***** GIVEN RECORDS *****

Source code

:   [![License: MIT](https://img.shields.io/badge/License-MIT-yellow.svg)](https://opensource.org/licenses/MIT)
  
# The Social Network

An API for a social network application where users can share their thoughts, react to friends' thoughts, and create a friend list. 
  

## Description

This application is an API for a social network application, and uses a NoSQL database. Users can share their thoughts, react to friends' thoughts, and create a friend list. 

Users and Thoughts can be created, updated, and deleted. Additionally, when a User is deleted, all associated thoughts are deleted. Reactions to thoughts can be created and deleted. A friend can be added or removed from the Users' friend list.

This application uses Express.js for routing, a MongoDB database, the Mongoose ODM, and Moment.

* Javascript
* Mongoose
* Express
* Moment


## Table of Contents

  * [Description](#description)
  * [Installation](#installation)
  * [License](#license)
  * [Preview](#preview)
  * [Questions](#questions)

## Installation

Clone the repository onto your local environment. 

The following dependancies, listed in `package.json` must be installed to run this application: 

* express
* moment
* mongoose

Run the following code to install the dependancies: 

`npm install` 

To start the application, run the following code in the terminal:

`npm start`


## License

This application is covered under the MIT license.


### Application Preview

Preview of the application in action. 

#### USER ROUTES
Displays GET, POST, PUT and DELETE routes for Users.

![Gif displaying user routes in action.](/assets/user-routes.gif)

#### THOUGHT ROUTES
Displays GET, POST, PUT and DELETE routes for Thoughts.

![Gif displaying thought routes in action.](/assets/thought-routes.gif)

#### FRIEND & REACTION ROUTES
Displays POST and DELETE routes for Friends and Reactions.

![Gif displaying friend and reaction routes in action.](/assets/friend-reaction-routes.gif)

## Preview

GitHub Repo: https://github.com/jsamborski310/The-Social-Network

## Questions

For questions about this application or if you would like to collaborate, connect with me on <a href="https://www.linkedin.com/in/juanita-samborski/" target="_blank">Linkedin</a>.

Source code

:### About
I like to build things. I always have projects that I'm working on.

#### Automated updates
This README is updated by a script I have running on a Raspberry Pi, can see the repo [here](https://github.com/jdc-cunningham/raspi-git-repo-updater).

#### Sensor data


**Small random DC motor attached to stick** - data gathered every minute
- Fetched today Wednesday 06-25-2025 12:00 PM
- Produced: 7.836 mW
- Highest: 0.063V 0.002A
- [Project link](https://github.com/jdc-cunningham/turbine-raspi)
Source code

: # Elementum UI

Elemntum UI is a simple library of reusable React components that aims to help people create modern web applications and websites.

*****

• WHAT YOU WILL DO
This calls for all of the entries above, repeated exactly.

• YOUR RESPONSE
Source code

:   [![License: MIT](https://img.shields.io/badge/License-MIT-yellow.svg)](https://opensource.org/licenses/MIT)
  
# The Social Network

An API for a social network application where users can share their thoughts, react to friends' thoughts, and create a friend list. 
  

## Description

This application is an API for a social network application, and uses a NoSQL database. Users can share their thoughts, react to friends' thoughts, and create a friend list. 

Users and Thoughts can be created, updated, and deleted. Additionally, when a User is deleted, all associated thoughts are deleted. Reactions to thoughts can be created and deleted. A friend can be added or removed from the Users' friend list.

This application uses Express.js for routing, a MongoDB database, the Mongoose ODM, and Moment.

* Javascript
* Mongoose
* Express
* Moment


## Table of Contents

  * [Description](#description)
  * [Installation](#installation)
  * [License](#license)
  * [Preview](#preview)
  * [Questions](#questions)

## Installation

Clone the repository onto your local environment. 

The following dependancies, listed in `package.json` must be installed to run this application: 

* express
* moment
* mongoose

Run the following code to install the dependancies: 

`npm install` 

To start the application, run the following code in the terminal:

`npm start`


## License

This application is covered under the MIT license.


### Application Preview

Preview of the application in action. 

#### USER ROUTES
Displays GET, POST, PUT and DELETE routes for Users.

![Gif displaying user routes in action.](/assets/user-routes.gif)

#### THOUGHT ROUTES
Displays GET, POST, PUT and DELETE routes for Thoughts.

![Gif displaying thought routes in action.](/assets/thought-routes.gif)

#### FRIEND & REACTION ROUTES
Displays POST and DELETE routes for Friends and Reactions.

![Gif displaying friend and reaction routes in action.](/assets/friend-reaction-routes.gif)

## Preview

GitHub Repo: https://github.com/jsamborski310/The-Social-Network

## Questions

For questions about this application or if you would like to collaborate, connect with me on <a href="https://www.linkedin.com/in/juanita-samborski/" target="_blank">Linkedin</a>.

Source code

:### About
I like to build things. I always have projects that I'm working on.

#### Automated updates
This README is updated by a script I have running on a Raspberry Pi, can see the repo [here](https://github.com/jdc-cunningham/raspi-git-repo-updater).

#### Sensor data


**Small random DC motor attached to stick** - data gathered every minute
- Fetched today Wednesday 06-25-2025 12:00 PM
- Produced: 7.836 mW
- Highest: 0.063V 0.002A
- [Project link](https://github.com/jdc-cunningham/turbine-raspi)
Source code

: # Elementum UI

Elemntum UI is a simple library of reusable React components that aims to help people create modern web applications and websites.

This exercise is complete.